*** Data for review ***
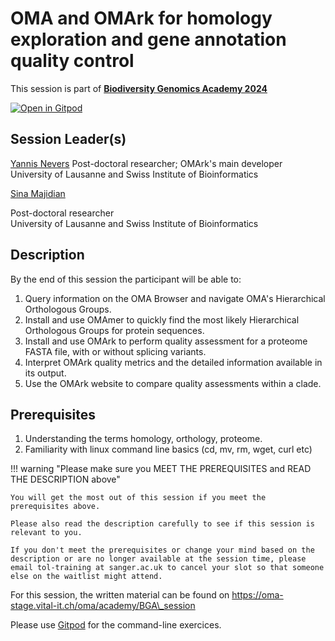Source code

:# OMA and OMArk for homology exploration and gene annotation quality control

This session is part of [**Biodiversity Genomics Academy 2024**](https://thebgacademy.org)

[![Open in Gitpod](https://gitpod.io/button/open-in-gitpod.svg)](https://gitpod.io/#https://github.com/thebgacademy/oma-omark) 

## Session Leader(s)

[Yannis Nevers](https://scholar.google.co.uk/citations?user=glh8MOYAAAAJ&hl=en) 
Post-doctoral researcher; OMArk's main developer  
University of Lausanne and Swiss Institute of Bioinformatics

[Sina Majidian](https://sinamajidian.github.io/)

Post-doctoral researcher  
University of Lausanne and Swiss Institute of Bioinformatics

## Description

By the end of this session the participant will be able to:

1. Query information on the OMA Browser and navigate OMA's Hierarchical Orthologous Groups.
2. Install and use OMAmer to quickly find the most likely Hierarchical Orthologous Groups for protein sequences.
3. Install and use OMArk to perform quality assessment for a proteome FASTA file, with or without splicing variants.
4. Interpret OMArk quality metrics and the detailed information available in its output.
5. Use the OMArk website to compare quality assessments within a clade.

## Prerequisites

1. Understanding the terms homology, orthology, proteome.
2. Familiarity with linux command line basics (cd, mv, rm, wget, curl etc)

!!! warning "Please make sure you MEET THE PREREQUISITES and READ THE DESCRIPTION above"

    You will get the most out of this session if you meet the prerequisites above.

    Please also read the description carefully to see if this session is relevant to you.
    
    If you don't meet the prerequisites or change your mind based on the description or are no longer available at the session time, please email tol-training at sanger.ac.uk to cancel your slot so that someone else on the waitlist might attend.

For this session, the written material can be found on https://oma-stage.vital-it.ch/oma/academy/BGA\_session

Please use [Gitpod](https://gitpod.io/#https://github.com/BGAcademy23/oma-omark) for the command-line exercices.
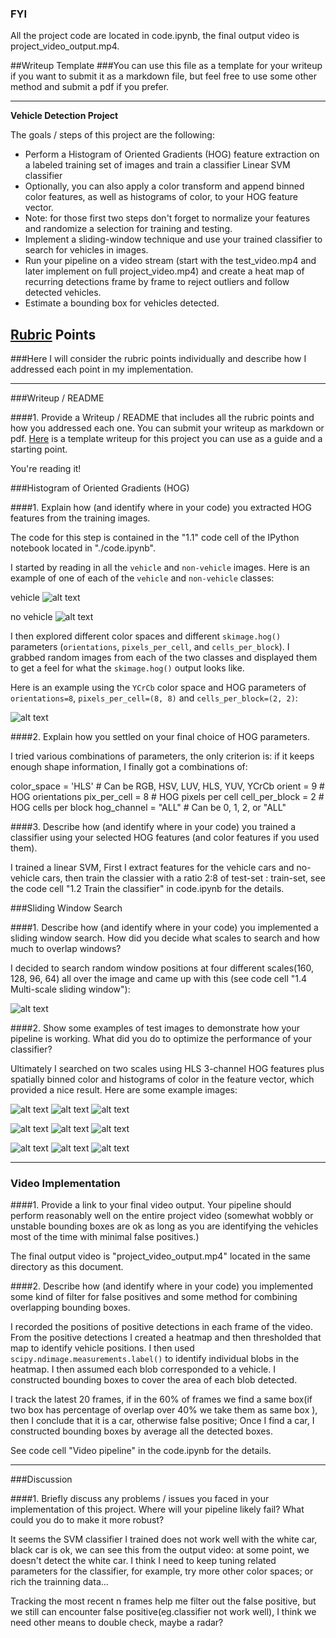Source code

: ### FYI

All the project code are located in code.ipynb, the final output video is project_video_output.mp4.


##Writeup Template
###You can use this file as a template for your writeup if you want to submit it as a markdown file, but feel free to use some other method and submit a pdf if you prefer.

---

**Vehicle Detection Project**

The goals / steps of this project are the following:

* Perform a Histogram of Oriented Gradients (HOG) feature extraction on a labeled training set of images and train a classifier Linear SVM classifier
* Optionally, you can also apply a color transform and append binned color features, as well as histograms of color, to your HOG feature vector. 
* Note: for those first two steps don't forget to normalize your features and randomize a selection for training and testing.
* Implement a sliding-window technique and use your trained classifier to search for vehicles in images.
* Run your pipeline on a video stream (start with the test_video.mp4 and later implement on full project_video.mp4) and create a heat map of recurring detections frame by frame to reject outliers and follow detected vehicles.
* Estimate a bounding box for vehicles detected.

[//]: # (Image References)
[image1]: ./examples/car_not_car.png
[image2]: ./examples/HOG_example.jpg
[image3]: ./examples/sliding_windows.jpg
[image4]: ./examples/sliding_window.jpg
[image5]: ./examples/bboxes_and_heat.png
[image6]: ./examples/labels_map.png
[image7]: ./examples/output_bboxes.png
[video1]: ./project_video.mp4

## [Rubric](https://review.udacity.com/#!/rubrics/513/view) Points
###Here I will consider the rubric points individually and describe how I addressed each point in my implementation.  

---
###Writeup / README

####1. Provide a Writeup / README that includes all the rubric points and how you addressed each one.  You can submit your writeup as markdown or pdf.  [Here](https://github.com/udacity/CarND-Vehicle-Detection/blob/master/writeup_template.md) is a template writeup for this project you can use as a guide and a starting point.  

You're reading it!

###Histogram of Oriented Gradients (HOG)

####1. Explain how (and identify where in your code) you extracted HOG features from the training images.

The code for this step is contained in the "1.1" code cell of the IPython notebook located in "./code.ipynb".  

I started by reading in all the `vehicle` and `non-vehicle` images.  Here is an example of one of each of the `vehicle` and `non-vehicle` classes:

vehicle
![alt text](./output_images/image0000.png)

no vehicle
![alt text](./output_images/image1.png)

I then explored different color spaces and different `skimage.hog()` parameters (`orientations`, `pixels_per_cell`, and `cells_per_block`).  I grabbed random images from each of the two classes and displayed them to get a feel for what the `skimage.hog()` output looks like.

Here is an example using the `YCrCb` color space and HOG parameters of `orientations=8`, `pixels_per_cell=(8, 8)` and `cells_per_block=(2, 2)`:


![alt text](./output_images/hog.jpg)

####2. Explain how you settled on your final choice of HOG parameters.

I tried various combinations of parameters, the only criterion is: if it keeps enough shape information, I finally got a combinations of:

color_space = 'HLS' # Can be RGB, HSV, LUV, HLS, YUV, YCrCb
orient = 9  # HOG orientations
pix_per_cell = 8 # HOG pixels per cell
cell_per_block = 2 # HOG cells per block
hog_channel = "ALL" # Can be 0, 1, 2, or "ALL"


####3. Describe how (and identify where in your code) you trained a classifier using your selected HOG features (and color features if you used them).

I trained a linear SVM, First I extract features for the vehicle cars and no-vehicle cars, then train the classier with a ratio 2:8 of test-set : train-set, see the code cell "1.2 Train the classifier" in code.ipynb for the details.

###Sliding Window Search

####1. Describe how (and identify where in your code) you implemented a sliding window search.  How did you decide what scales to search and how much to overlap windows?

I decided to search random window positions at four different scales(160, 128, 96, 64) all over the image and came up with this (see code cell "1.4 Multi-scale sliding window"):

![alt text](./output_images/multi-scale-window.jpg)

####2. Show some examples of test images to demonstrate how your pipeline is working.  What did you do to optimize the performance of your classifier?

Ultimately I searched on two scales using HLS 3-channel HOG features plus spatially binned color and histograms of color in the feature vector, which provided a nice result.  Here are some example images:

![alt text](./output_images/hot_box_1.jpg) 
![alt text](./output_images/heatmap_1.jpg)
![alt text](./output_images/labeled_cars_1.jpg)

![alt text](./output_images/hot_box_2.jpg) 
![alt text](./output_images/heatmap_2.jpg)
![alt text](./output_images/labeled_cars_2.jpg)

![alt text](./output_images/hot_box_4.jpg) 
![alt text](./output_images/heatmap_4.jpg)
![alt text](./output_images/labeled_cars_4.jpg)

---

### Video Implementation

####1. Provide a link to your final video output.  Your pipeline should perform reasonably well on the entire project video (somewhat wobbly or unstable bounding boxes are ok as long as you are identifying the vehicles most of the time with minimal false positives.)

The final output video is "project_video_output.mp4" located in the same directory as this document.


####2. Describe how (and identify where in your code) you implemented some kind of filter for false positives and some method for combining overlapping bounding boxes.

I recorded the positions of positive detections in each frame of the video.  From the positive detections I created a heatmap and then thresholded that map to identify vehicle positions.  I then used `scipy.ndimage.measurements.label()` to identify individual blobs in the heatmap.  I then assumed each blob corresponded to a vehicle.  I constructed bounding boxes to cover the area of each blob detected.  

I track the latest 20 frames,  if in the 60% of frames we find a same box(if two box has percentage of overlap over 40% we take them as same box ), then I conclude that it is a car, otherwise false positive; Once I find a car,  I constructed bounding boxes by average all the detected boxes.

See code cell "Video pipeline" in the code.ipynb for the details.

---

###Discussion

####1. Briefly discuss any problems / issues you faced in your implementation of this project.  Where will your pipeline likely fail?  What could you do to make it more robust?

It seems the SVM classifier I trained does not work well with the white car, black car is ok, we can see this from the output video: at some point, we doesn't detect the white car. I think I need to keep tuning related parameters for the classifier, for example, try more other color spaces; or rich the trainning data...

Tracking the most recent n frames help me filter out the false positive, but we still can encounter false positive(eg.classifier not work well), I think we need other means to double check, maybe a radar?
*** End of Data for review ***
Directions: Copy out each line of the data that has the word "Post" in it.

Your response:
Post-doctoral researcher; OMArk's main developer  
Post-doctoral researcher  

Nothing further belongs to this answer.